3. Año mil ochocientos noventa y cinco. Otoño.
El cura de la parroquia le sorprendió entre podrido y nirvánico; había transcurrido ya el verano, algunos de los palos que le rodeaban habían florecido humildemente y se habían caído de nuevo en su propia intemperie. Andaban las gallinas y las aves domésticas presagiando el invierno y dando aire nuevo a sus aleteos. Aleteaban una nube para despejar el cielo, pero era más que inútil; aleteaban al corzo saltarín del viento para asustarlo pero él les revolvía con sus cinco cuernos del sur las alas hasta agotarlas. El cura de la parroquia cogió con cuidado el mascarón y lo llevó a su casa (siempre había tenido cartel entre la clerecía). Lo repintó, lo disfrazó de alcaraván; lo dignificó de saudades con todo el prosopopéyico adjetivarle de tintes. El mascaron no echaba en falta su nariz porque papaba incienso. El mascarón rué colgado como exvoto de los naufragios secretos, en la nave de la marinería perdida. Allí quedó mudo de agrados y magníficamente solemne de promesas. Acabó creyéndose que era eterno.
El sacerdote era de una bondad ilimitada; colgaba junto a él los remos, los barquitos de juguete —construidos por manos monjiles de marineros— la rueda de un timón, el nombre del castillo de proa de una nave pescadora, guindolas... El mascarón transformaba su cara, se iba asemejando a un santo, el siglo XIII entre los labios. ¡Qué asilo tan agradable para su vejez! ¡Qué arranque para una vida celestial el suyo! El mascarón iba para gaviota, mientras los años pasaban, los exvotos se iban colgando y los feligreses renovando. Así vivía entre nubes de incienso y de melancolía. Así le pilló el día en que lo asesinaron. El mascarón murió casi alegremente evadiéndose en el humo hacia el soto de nubes que le aguardaba. Fue el día de su muerte una fecha memorable, exactamente el cinco de julio de mil novecientos cinco. La necrológica apareció en todos los periódicos del país concebida en los siguientes términos: MANO INCENDIARIA, dos puntos. En el día de la fecha un anarquista llamado Rodrigo, conocido por El Maestro, roció de petróleo la iglesia de... (aquí el nombre del pueblo) prendiéndole, a continuación, fuego. La iglesia ha quedado reducida a cenizas; en ella se han perdido valiosos exvotos, entre estos un mascarón de proa del siglo dieciocho. El anarquista fue detenido y próximamente será juzgado. (De nuestro corresponsal.)

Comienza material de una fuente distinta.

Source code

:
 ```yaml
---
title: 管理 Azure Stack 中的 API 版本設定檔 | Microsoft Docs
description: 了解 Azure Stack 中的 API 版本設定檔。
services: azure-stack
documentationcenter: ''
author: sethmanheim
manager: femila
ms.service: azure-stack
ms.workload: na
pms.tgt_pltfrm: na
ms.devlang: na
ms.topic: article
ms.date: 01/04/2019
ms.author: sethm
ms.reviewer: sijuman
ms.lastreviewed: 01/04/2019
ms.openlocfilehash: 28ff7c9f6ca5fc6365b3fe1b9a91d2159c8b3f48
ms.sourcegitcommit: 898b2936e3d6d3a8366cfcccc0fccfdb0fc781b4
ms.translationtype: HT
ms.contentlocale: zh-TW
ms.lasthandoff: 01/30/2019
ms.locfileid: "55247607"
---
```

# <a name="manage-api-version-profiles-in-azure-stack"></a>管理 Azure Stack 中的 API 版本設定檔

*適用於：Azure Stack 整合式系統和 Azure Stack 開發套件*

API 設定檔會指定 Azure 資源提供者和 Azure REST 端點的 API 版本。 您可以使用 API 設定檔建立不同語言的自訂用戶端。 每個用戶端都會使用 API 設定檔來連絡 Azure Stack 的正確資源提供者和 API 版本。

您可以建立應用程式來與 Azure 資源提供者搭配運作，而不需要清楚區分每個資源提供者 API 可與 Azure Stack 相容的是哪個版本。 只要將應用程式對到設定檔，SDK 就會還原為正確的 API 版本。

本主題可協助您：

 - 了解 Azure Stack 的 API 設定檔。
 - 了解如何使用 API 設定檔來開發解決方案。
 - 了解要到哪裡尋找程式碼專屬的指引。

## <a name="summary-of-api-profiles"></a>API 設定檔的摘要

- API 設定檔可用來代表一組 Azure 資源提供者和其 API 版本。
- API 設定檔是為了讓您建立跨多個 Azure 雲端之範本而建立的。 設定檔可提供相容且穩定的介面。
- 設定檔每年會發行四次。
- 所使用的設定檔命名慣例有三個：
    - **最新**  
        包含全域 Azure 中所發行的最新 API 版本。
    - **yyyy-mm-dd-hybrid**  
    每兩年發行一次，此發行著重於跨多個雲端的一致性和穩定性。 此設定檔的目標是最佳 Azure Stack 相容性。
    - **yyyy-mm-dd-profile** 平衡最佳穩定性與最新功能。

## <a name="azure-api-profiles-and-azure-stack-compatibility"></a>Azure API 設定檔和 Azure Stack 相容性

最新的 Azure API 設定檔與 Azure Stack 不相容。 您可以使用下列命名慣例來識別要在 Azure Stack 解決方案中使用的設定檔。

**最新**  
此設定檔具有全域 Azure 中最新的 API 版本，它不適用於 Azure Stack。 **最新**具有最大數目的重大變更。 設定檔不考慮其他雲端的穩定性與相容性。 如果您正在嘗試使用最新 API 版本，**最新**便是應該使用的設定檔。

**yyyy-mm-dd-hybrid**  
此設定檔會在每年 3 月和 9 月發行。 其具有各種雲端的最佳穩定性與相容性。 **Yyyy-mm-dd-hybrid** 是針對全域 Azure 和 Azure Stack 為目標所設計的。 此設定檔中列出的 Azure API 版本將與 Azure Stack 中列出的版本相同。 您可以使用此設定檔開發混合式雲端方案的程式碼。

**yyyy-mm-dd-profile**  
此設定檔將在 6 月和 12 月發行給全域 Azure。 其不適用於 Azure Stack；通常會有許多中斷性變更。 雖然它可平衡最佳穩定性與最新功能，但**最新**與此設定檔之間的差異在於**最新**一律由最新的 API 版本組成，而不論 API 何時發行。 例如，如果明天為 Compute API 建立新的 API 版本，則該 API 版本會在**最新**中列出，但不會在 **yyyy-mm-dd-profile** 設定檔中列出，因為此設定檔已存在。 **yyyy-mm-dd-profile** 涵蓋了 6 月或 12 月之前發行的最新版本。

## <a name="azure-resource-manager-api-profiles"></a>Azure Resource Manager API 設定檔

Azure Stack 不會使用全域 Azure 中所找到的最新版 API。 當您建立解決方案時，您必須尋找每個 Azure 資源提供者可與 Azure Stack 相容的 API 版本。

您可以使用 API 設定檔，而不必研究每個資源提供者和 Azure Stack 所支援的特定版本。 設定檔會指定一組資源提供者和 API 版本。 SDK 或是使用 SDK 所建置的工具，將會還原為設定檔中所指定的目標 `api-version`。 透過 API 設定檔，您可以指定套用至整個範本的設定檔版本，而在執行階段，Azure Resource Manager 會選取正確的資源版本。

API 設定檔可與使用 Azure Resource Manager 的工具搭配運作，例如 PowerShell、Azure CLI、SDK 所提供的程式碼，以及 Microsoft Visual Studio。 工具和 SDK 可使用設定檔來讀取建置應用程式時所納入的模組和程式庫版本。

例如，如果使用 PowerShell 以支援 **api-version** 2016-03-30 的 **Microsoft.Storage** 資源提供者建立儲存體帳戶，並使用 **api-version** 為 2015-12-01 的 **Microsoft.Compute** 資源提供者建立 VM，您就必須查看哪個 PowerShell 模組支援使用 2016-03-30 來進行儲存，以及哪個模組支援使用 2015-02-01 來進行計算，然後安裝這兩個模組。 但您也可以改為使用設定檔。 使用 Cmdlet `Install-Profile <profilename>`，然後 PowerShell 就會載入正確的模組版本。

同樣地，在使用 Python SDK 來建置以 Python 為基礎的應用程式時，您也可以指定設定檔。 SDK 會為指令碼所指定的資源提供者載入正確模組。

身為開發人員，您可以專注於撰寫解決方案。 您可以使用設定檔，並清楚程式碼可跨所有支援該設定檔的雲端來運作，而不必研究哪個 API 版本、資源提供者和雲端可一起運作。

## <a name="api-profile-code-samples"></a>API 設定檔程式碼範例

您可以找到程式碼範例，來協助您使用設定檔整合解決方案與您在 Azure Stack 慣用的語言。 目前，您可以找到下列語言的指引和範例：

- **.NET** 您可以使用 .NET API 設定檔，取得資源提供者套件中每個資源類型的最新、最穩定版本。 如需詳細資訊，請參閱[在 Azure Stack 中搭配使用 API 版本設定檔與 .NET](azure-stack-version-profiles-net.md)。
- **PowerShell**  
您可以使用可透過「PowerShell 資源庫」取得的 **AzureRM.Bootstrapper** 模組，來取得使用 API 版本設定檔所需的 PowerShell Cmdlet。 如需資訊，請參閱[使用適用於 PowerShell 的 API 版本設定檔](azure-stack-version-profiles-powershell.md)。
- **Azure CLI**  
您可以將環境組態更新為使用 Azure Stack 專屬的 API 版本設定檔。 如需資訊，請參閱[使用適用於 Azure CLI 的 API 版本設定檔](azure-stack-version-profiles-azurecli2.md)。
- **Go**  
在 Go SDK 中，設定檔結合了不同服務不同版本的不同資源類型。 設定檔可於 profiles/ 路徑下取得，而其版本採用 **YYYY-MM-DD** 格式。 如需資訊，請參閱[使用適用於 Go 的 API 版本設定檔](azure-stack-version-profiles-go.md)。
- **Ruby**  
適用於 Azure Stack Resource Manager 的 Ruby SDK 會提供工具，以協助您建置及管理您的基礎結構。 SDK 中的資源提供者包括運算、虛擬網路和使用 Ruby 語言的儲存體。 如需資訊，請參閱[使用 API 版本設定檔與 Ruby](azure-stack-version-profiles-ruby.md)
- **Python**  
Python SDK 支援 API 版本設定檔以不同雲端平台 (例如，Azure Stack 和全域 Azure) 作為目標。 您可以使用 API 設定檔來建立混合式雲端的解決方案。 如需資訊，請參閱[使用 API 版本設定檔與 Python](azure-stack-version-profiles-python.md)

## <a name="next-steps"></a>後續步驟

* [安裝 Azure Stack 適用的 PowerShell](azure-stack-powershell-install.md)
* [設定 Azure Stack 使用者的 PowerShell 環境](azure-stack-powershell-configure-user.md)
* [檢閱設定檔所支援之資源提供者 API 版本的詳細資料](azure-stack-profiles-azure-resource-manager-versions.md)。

El buen cura sorprendió al día siguiente una nube de extraña forma balanceándose sobre las ruinas de la iglesia. La contempló detenidamente y salió corriendo hacia la casa del alcalde. El alcalde era poco crédulo y acabó creyendo que el párroco veía visiones después del incidente. La nube sonreía al buen sacerdote desde la altura.
El mar, maestro en pompas fúnebres, cantó las exequias con su mejor voz de galernas.
Arriba el mascarón seguía sonriendo, seguía contemplándose en el mar.